• _What you need to do_
Return every line from the records below in which the word "compareAndSet" is found.

※ ※ ※

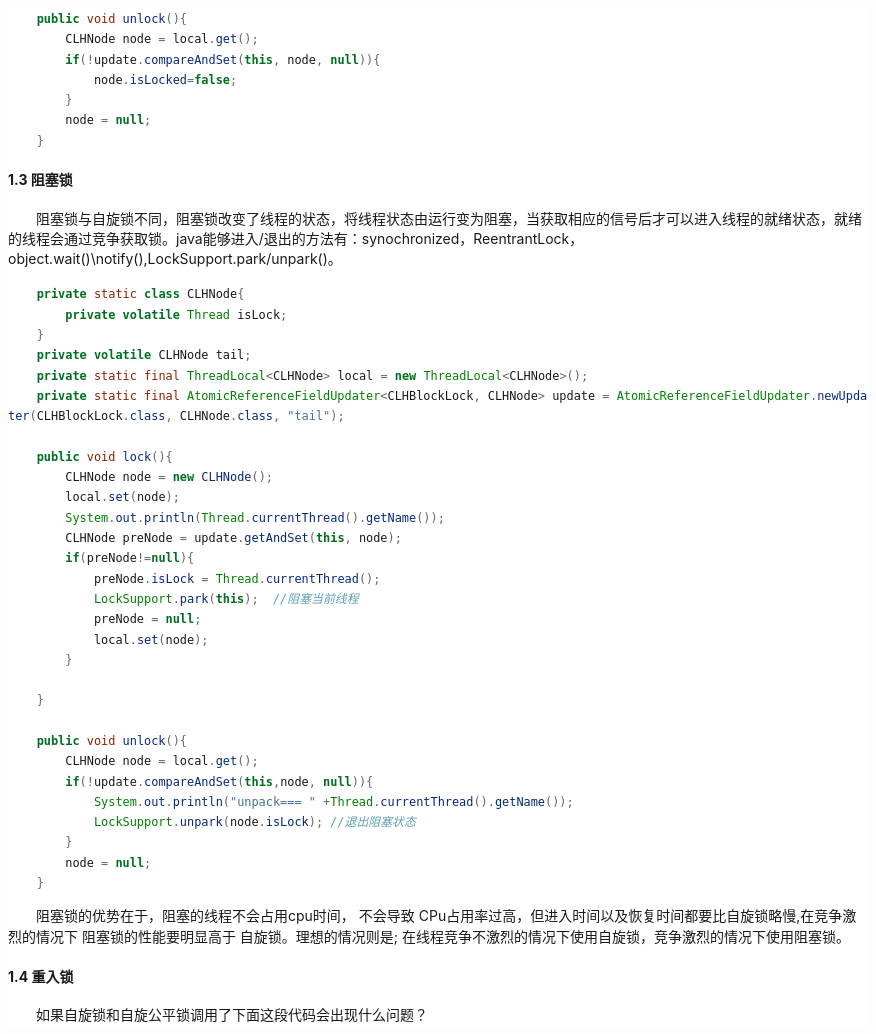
 ```java
	public void unlock(){
		CLHNode node = local.get();
		if(!update.compareAndSet(this, node, null)){
			node.isLocked=false;
		}		
		node = null;
	}
```

#### **1.3 阻塞锁**

<p style="text-indent: 2em">阻塞锁与自旋锁不同，阻塞锁改变了线程的状态，将线程状态由运行变为阻塞，当获取相应的信号后才可以进入线程的就绪状态，就绪的线程会通过竞争获取锁。java能够进入/退出的方法有：synochronized，ReentrantLock，object.wait()\notify(),LockSupport.park/unpark()。

```java
	private static class CLHNode{
		private volatile Thread isLock; 
	}
	private volatile CLHNode tail;
	private static final ThreadLocal<CLHNode> local = new ThreadLocal<CLHNode>();
	private static final AtomicReferenceFieldUpdater<CLHBlockLock, CLHNode> update = AtomicReferenceFieldUpdater.newUpdater(CLHBlockLock.class, CLHNode.class, "tail");

	public void lock(){
		CLHNode node = new CLHNode();
		local.set(node);
		System.out.println(Thread.currentThread().getName());
		CLHNode preNode = update.getAndSet(this, node);
		if(preNode!=null){
			preNode.isLock = Thread.currentThread();
			LockSupport.park(this);  //阻塞当前线程
			preNode = null;
			local.set(node);
		}
		
	}
	
	public void unlock(){
		CLHNode node = local.get();
		if(!update.compareAndSet(this,node, null)){
			System.out.println("unpack=== " +Thread.currentThread().getName());
			LockSupport.unpark(node.isLock); //退出阻塞状态
		}
		node = null;
	}
```

<p style="text-indent: 2em">阻塞锁的优势在于，阻塞的线程不会占用cpu时间， 不会导致 CPu占用率过高，但进入时间以及恢复时间都要比自旋锁略慢,在竞争激烈的情况下 阻塞锁的性能要明显高于 自旋锁。理想的情况则是; 在线程竞争不激烈的情况下使用自旋锁，竞争激烈的情况下使用阻塞锁。

#### **1.4 重入锁**

<p style="text-indent: 2em">如果自旋锁和自旋公平锁调用了下面这段代码会出现什么问题？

※ ※ ※

• _Answer space_
		if(!update.compareAndSet(this, node, null)){
		if(!update.compareAndSet(this,node, null)){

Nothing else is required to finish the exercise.